Avrupa ve Amerika’nın en yüksek fen ve felsefe mekteplerinde yıllarca okuyup ikmal-i tahsil etmiş olan zekâlı ve akıllı fen ve felsefe mütehassıslarına hakiki ve istifadeli ders vererek, madde ve zerrelerin hakikat ve mahiyetlerini anlatıyor; şuursuz ve idraksiz olan bu basit şeylerden zîhayat ve sahib-i idrak koskoca âlem ve dünyanın nasıl doğduğunu ve nasıl olduğunu gösterip onların idraksiz ve basîretsiz başlarına çarpıyor ve her birini hayretlere düşürüyorsun.
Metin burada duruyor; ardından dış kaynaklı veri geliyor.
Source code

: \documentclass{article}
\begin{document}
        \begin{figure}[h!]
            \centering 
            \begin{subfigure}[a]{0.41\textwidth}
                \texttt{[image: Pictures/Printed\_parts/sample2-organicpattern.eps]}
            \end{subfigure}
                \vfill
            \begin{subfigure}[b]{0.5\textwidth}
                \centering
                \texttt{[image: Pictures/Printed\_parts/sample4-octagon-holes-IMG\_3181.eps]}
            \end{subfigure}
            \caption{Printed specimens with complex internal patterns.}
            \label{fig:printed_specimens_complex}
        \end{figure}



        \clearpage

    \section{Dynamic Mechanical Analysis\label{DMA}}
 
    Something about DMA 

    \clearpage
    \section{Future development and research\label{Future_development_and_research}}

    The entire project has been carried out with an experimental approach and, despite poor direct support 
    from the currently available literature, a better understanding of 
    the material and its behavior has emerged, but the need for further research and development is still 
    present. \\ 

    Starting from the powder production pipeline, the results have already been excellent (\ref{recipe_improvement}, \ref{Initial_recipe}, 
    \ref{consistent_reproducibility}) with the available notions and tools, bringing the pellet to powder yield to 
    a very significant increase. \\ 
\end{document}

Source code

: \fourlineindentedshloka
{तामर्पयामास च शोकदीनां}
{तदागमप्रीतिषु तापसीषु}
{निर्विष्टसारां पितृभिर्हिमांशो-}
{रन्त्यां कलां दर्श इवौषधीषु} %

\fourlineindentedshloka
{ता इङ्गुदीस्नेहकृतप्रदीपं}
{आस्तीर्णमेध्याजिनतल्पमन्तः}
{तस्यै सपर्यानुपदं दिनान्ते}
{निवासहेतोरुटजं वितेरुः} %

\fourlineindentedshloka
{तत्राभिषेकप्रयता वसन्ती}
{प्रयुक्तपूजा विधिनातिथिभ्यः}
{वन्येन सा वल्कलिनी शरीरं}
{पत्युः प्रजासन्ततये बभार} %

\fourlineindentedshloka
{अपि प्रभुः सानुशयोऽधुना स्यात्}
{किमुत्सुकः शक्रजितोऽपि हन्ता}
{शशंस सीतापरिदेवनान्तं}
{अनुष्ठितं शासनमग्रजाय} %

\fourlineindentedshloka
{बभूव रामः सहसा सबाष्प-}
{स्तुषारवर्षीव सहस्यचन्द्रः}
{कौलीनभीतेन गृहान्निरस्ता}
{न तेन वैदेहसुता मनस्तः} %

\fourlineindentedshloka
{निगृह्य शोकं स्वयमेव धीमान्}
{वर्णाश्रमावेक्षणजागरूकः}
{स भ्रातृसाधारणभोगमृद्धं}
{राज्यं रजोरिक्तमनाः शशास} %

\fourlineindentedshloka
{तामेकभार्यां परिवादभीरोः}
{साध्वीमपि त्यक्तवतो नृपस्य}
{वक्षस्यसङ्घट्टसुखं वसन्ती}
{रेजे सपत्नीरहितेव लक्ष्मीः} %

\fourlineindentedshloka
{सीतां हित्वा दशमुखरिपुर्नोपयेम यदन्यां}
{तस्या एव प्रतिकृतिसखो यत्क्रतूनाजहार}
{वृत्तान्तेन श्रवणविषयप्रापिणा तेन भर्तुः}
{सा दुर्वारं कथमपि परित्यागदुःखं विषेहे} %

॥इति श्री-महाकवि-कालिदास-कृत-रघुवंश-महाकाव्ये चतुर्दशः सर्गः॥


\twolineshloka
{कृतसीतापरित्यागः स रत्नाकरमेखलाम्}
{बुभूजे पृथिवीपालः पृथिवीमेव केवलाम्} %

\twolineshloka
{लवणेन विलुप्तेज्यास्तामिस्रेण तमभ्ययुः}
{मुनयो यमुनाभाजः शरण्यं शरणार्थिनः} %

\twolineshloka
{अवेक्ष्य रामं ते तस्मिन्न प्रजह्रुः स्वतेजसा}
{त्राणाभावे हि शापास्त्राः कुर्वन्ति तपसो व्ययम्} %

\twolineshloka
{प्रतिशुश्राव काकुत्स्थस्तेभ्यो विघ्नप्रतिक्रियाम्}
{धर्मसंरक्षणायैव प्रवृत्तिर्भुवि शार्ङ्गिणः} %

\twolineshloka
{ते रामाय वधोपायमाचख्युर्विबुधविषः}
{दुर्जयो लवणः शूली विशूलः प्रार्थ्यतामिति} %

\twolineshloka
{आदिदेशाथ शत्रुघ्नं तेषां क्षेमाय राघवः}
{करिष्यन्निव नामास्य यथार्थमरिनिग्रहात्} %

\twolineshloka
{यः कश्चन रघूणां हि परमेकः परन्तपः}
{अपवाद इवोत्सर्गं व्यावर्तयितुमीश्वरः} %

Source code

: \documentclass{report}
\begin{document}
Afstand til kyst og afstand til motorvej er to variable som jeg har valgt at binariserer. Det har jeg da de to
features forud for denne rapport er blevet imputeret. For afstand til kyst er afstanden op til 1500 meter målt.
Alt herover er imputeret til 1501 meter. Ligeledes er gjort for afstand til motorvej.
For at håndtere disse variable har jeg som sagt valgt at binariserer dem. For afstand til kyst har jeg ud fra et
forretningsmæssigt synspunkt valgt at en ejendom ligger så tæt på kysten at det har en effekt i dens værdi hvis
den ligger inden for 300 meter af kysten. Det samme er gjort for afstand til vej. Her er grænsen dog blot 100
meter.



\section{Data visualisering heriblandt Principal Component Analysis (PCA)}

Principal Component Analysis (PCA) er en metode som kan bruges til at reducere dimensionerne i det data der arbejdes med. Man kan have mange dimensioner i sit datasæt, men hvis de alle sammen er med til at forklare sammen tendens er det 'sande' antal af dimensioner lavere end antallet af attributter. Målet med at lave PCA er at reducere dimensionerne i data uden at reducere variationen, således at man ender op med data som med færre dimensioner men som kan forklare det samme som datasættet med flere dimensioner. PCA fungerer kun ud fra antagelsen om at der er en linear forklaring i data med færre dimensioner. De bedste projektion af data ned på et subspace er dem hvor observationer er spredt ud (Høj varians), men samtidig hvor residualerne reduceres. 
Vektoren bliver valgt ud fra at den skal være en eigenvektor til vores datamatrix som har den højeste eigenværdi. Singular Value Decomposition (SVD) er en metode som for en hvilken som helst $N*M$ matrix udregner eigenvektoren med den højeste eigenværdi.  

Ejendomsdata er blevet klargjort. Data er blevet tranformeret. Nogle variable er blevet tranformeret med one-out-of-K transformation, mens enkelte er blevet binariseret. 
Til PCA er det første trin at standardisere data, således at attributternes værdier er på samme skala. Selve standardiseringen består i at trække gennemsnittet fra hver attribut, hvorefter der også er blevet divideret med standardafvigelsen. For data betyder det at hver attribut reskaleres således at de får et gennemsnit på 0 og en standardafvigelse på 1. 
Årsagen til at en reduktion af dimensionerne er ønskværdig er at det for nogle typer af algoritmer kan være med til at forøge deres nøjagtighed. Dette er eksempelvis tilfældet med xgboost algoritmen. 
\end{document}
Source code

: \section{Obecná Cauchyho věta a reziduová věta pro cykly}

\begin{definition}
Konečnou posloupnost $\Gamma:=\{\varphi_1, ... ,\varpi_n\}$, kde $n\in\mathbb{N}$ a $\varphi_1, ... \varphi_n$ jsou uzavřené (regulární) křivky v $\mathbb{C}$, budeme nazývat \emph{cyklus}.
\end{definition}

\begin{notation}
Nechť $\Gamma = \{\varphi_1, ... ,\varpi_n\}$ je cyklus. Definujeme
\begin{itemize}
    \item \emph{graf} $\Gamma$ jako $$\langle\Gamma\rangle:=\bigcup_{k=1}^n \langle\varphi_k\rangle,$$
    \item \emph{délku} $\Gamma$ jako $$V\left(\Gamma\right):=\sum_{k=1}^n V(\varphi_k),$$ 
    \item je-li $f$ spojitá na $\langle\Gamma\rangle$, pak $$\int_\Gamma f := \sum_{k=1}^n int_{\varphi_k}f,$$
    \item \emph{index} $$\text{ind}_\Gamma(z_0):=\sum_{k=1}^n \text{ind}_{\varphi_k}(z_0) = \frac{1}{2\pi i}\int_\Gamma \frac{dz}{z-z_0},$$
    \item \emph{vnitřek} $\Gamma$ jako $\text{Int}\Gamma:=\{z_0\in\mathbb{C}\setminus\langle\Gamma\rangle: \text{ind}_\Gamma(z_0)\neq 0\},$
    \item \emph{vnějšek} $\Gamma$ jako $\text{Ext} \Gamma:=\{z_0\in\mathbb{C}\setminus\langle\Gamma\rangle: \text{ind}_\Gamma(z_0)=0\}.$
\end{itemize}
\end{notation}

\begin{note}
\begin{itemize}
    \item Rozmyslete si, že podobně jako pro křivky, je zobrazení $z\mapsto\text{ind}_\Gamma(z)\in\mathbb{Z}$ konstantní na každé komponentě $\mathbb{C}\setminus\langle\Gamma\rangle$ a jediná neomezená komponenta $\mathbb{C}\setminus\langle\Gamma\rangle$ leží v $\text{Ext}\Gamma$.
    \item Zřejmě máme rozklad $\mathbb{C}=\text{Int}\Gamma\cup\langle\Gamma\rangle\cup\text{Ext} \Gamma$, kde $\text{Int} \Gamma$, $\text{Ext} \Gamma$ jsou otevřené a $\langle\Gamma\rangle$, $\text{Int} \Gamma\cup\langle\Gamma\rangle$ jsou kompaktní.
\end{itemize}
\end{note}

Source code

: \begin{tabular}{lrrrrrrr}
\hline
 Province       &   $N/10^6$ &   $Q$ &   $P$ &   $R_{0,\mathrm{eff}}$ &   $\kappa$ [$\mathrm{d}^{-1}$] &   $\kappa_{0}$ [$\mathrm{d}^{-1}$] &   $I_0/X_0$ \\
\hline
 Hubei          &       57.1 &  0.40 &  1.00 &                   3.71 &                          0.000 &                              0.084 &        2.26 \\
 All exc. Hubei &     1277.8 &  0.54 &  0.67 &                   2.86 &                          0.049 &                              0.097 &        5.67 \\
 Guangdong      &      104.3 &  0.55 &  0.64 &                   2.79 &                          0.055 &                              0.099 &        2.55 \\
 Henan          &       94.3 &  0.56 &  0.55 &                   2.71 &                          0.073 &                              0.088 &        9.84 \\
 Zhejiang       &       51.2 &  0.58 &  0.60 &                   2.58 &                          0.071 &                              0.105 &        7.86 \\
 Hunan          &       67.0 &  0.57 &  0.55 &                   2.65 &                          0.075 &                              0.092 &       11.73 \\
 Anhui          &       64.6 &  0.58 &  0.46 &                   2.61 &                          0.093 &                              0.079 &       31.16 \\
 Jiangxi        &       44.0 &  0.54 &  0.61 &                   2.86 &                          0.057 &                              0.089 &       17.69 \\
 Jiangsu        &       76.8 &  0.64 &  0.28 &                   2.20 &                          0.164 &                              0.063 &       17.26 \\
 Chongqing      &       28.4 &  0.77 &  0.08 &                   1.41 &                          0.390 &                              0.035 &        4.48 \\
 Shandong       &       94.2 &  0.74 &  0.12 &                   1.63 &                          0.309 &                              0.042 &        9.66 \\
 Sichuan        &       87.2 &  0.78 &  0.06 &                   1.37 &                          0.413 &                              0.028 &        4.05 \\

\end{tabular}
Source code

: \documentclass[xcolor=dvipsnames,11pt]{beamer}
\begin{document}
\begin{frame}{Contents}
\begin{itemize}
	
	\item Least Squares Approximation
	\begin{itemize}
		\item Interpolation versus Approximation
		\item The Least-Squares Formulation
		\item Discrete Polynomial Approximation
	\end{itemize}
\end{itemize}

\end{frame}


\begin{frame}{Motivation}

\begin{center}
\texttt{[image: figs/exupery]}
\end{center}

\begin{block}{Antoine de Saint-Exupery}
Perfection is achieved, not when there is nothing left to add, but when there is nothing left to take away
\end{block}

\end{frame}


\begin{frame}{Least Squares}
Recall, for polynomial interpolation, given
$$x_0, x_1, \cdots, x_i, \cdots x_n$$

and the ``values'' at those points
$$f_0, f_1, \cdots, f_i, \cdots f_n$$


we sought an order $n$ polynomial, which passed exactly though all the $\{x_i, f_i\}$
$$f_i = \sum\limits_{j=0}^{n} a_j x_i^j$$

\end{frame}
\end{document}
Ve bu hakikatleri en ümmi ve âmî bir çocuk ve ihtiyar ve hiç mektep ve medrese görmemiş talebelerine de kolayca bildiriyorsun.

Hele bir dest-i gaybî tarafından basit bir maddenin, kemal-i intizam ve itina ile çalıştırılarak bir tek şeyden birçok şeyler yapabilmesi gibi hakiki tabir-i vecizelerin gönüllere ferahlık ve inşirahla beraber denizler dolusu malûmat veriyor.

Bu vuzuh ve vüs’at ve bu güneş gibi parlak deliller ve sarahat ve işaretler hep senin eser-i keramet-i ilmiye ve nuriyendir. Bütün eller ve dillerde kemal-i iştiha ve iştiyakla dinlenip okunacak ve yazılıp yayılacak en tatlı ve en halâvetli en cazibedar ve en revnaktar yegâne eser-i metin ve nur-u mübin ancak sensin.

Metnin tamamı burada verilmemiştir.